_TASK REQUIREMENTS_:
Filter the listing for lines containing "strings".

_PROVIDED RECORDS_:

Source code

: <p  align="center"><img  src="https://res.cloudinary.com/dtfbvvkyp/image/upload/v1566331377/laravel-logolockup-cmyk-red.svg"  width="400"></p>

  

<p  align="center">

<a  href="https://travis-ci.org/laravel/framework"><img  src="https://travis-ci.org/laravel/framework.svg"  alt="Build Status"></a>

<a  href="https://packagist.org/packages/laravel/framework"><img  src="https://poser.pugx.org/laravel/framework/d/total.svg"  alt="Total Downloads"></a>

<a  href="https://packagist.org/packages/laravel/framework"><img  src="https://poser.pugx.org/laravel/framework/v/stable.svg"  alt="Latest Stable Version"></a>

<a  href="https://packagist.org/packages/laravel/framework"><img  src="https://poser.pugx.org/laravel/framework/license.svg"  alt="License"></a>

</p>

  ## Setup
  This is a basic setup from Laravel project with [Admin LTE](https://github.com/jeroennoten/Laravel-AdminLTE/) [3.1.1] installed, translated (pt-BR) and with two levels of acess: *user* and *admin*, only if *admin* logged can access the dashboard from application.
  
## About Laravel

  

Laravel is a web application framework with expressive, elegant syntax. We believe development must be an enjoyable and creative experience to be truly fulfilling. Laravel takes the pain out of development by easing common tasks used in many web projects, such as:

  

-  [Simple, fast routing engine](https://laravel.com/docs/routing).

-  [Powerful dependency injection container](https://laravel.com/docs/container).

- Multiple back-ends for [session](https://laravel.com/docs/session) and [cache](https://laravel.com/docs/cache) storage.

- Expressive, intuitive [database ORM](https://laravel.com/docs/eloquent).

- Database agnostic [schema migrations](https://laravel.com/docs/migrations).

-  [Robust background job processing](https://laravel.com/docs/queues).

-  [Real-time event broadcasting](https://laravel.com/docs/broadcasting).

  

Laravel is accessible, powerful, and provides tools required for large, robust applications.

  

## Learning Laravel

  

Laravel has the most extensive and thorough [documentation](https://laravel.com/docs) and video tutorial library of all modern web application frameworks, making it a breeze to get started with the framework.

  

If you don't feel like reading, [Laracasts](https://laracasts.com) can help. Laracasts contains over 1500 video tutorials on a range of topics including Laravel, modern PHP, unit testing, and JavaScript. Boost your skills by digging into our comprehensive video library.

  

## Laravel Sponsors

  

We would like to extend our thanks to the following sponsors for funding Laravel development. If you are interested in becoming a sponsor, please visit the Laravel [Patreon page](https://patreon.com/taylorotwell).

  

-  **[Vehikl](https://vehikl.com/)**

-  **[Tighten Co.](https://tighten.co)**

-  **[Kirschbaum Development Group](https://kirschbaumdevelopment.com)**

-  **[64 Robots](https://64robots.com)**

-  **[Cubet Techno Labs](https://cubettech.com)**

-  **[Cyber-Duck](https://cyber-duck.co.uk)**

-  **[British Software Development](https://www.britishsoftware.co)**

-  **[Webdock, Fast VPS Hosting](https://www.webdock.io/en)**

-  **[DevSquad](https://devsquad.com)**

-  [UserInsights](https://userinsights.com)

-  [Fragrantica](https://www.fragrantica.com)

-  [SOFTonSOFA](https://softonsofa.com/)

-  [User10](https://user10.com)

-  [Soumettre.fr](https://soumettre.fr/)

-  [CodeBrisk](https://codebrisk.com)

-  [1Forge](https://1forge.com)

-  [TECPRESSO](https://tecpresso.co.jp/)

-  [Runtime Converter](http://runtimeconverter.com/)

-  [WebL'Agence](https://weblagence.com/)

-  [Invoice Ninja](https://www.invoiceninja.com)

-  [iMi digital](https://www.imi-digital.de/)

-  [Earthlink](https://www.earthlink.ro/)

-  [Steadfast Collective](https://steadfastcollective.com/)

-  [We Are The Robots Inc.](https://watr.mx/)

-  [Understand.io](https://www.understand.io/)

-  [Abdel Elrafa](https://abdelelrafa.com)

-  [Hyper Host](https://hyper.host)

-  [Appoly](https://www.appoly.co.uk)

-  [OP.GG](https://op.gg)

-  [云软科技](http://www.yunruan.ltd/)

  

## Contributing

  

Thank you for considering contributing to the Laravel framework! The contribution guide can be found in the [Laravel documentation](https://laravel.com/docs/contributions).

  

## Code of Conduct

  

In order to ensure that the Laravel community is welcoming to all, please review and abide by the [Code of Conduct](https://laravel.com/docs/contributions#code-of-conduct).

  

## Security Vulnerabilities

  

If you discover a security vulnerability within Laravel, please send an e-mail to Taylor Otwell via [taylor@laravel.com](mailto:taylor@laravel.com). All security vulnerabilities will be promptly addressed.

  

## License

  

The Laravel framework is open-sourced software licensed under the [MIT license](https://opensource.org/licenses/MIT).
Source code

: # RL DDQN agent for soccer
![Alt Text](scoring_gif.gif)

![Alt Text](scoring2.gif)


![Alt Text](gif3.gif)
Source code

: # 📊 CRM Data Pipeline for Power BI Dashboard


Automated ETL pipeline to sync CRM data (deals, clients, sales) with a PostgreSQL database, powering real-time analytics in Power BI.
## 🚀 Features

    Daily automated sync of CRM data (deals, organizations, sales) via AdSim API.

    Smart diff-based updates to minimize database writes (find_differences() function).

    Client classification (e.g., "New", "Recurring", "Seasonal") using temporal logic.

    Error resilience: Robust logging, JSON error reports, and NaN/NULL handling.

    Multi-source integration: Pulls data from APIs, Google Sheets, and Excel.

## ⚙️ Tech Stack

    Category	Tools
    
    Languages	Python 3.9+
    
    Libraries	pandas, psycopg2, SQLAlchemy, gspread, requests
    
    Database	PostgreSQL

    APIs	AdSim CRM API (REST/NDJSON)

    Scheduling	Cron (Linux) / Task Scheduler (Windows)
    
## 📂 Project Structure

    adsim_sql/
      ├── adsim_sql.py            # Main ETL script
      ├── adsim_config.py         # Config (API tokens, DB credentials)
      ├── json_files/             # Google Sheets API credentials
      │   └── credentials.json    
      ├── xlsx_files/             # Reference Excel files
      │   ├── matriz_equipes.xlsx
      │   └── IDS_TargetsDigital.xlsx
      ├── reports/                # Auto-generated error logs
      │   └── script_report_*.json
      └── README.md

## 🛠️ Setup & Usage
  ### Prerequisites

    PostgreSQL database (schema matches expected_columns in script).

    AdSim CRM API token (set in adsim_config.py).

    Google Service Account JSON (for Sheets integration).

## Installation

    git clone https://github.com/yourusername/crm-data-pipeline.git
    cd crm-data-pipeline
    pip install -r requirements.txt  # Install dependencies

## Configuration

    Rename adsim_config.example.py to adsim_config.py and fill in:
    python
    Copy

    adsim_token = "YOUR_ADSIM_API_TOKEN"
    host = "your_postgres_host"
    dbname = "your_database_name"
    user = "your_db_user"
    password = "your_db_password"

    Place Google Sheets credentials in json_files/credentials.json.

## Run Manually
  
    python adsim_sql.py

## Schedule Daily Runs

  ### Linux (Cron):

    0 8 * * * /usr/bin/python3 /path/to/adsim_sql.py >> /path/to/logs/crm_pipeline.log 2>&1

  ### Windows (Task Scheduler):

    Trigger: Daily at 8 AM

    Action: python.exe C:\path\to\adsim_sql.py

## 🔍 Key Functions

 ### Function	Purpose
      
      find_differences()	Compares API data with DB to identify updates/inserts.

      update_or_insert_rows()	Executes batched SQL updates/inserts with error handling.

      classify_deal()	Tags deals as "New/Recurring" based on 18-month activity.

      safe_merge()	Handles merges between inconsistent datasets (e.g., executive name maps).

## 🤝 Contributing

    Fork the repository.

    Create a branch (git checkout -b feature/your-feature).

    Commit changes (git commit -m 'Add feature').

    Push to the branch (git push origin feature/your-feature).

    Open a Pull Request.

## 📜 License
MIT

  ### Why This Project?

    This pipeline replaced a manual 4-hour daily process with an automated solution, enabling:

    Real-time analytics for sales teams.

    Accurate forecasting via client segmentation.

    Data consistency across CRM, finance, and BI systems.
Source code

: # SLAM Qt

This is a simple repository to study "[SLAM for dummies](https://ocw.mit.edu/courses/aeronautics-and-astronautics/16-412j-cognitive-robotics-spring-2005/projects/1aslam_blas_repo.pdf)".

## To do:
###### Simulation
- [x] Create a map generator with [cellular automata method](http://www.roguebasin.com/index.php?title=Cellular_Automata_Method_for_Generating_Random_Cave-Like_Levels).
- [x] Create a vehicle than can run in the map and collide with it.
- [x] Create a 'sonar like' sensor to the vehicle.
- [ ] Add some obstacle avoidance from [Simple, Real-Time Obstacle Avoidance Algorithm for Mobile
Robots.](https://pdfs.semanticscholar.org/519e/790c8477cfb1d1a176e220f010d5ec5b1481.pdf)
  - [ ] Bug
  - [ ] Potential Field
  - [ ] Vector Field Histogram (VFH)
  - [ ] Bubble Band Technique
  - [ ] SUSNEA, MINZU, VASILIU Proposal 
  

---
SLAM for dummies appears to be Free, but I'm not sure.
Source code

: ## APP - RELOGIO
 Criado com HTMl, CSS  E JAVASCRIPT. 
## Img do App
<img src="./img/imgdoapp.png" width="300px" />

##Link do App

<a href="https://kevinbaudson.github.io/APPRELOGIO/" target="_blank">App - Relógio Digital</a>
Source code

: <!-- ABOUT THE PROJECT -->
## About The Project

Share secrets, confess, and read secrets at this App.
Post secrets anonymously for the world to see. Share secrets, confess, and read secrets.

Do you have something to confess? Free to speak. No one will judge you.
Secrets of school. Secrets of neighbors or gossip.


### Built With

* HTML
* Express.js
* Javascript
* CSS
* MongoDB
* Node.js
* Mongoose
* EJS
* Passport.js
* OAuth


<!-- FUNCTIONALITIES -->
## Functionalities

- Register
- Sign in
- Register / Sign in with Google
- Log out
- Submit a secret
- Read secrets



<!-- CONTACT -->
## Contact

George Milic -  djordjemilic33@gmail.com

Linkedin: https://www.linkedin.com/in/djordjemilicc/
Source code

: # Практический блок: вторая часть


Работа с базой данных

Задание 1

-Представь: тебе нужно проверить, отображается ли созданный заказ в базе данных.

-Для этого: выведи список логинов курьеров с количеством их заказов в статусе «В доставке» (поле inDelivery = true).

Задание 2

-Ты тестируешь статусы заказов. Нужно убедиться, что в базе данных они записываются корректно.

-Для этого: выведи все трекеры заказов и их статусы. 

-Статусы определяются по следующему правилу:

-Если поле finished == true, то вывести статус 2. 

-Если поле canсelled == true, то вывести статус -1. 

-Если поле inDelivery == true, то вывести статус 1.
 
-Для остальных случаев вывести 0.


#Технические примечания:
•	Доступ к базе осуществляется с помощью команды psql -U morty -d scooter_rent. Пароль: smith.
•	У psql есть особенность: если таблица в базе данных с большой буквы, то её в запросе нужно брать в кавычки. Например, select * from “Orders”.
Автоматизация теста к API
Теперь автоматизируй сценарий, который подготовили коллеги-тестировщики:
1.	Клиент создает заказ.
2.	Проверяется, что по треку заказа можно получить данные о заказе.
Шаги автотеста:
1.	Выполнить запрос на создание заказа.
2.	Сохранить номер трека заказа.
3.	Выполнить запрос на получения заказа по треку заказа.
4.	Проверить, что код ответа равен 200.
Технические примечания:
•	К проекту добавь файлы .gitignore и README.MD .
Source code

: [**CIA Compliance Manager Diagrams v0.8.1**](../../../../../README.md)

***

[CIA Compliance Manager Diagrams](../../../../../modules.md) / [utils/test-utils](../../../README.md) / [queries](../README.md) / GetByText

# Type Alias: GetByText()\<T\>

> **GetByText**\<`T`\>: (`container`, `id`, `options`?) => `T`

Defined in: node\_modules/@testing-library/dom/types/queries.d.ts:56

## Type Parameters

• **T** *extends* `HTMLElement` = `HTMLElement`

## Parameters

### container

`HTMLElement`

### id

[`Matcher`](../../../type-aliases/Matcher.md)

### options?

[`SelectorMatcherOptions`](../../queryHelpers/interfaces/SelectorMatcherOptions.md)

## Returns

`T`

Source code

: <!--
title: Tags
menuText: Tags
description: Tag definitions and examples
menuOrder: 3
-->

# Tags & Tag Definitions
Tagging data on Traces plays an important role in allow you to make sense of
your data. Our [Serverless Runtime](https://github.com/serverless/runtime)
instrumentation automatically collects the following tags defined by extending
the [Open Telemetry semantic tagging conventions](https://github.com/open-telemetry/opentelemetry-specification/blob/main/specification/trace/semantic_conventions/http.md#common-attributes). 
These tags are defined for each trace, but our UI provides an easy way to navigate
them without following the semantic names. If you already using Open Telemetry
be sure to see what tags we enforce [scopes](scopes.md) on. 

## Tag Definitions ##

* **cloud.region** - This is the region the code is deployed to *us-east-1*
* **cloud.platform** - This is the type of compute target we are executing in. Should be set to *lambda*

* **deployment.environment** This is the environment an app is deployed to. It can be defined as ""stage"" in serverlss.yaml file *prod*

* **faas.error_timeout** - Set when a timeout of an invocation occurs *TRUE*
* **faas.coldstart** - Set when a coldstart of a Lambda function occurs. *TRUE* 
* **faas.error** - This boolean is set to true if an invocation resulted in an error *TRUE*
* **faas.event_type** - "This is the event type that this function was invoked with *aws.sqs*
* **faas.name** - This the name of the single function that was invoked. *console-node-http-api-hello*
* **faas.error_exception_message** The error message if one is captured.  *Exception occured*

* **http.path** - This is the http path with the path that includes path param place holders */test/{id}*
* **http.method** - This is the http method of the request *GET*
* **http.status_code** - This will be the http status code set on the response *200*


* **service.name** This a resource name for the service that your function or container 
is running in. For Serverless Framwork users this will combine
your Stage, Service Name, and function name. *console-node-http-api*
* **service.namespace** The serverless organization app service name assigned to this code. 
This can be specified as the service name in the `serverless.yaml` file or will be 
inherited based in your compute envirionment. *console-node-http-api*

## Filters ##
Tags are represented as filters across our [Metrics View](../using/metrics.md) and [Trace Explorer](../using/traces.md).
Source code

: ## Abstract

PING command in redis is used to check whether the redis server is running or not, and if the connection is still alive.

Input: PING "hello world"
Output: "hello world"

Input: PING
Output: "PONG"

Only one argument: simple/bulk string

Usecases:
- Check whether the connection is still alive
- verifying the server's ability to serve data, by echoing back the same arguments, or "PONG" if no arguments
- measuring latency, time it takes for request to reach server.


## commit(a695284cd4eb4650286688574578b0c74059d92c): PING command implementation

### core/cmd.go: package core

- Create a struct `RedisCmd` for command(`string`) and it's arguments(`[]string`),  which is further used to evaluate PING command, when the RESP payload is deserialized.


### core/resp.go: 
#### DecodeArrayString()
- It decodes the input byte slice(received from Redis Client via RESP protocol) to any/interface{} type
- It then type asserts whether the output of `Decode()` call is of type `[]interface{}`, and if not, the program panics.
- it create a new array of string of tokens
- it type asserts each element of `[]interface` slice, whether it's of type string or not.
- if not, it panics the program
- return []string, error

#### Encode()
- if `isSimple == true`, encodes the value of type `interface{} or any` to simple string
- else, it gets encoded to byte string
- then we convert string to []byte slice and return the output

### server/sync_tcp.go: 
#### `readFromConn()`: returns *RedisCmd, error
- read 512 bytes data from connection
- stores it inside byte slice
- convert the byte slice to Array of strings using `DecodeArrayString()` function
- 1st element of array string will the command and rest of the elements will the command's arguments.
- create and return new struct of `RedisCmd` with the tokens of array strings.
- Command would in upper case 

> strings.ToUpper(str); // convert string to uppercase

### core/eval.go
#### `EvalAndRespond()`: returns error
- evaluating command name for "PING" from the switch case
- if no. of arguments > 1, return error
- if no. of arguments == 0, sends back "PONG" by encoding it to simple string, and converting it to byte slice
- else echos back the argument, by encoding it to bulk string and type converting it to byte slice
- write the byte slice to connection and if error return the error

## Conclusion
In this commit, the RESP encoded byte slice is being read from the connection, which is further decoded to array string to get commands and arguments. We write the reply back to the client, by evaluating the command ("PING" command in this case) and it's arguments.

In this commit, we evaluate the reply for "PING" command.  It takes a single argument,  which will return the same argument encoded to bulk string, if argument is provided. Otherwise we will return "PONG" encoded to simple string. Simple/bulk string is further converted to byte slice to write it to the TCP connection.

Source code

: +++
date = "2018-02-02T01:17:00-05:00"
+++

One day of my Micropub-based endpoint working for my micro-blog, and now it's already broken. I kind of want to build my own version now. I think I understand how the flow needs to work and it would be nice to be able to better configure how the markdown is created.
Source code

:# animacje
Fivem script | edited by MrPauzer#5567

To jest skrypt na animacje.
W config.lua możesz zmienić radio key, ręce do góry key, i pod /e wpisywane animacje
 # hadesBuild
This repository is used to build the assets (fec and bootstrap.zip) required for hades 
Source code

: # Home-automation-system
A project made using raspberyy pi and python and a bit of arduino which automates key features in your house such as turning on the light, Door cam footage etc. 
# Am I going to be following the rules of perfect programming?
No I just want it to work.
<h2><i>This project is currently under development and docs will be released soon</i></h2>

_EXERCISE ANSWER_:
- convert the byte slice to Array of strings using `DecodeArrayString()` function
- create and return new struct of `RedisCmd` with the tokens of array strings.
> strings.ToUpper(str); // convert string to uppercase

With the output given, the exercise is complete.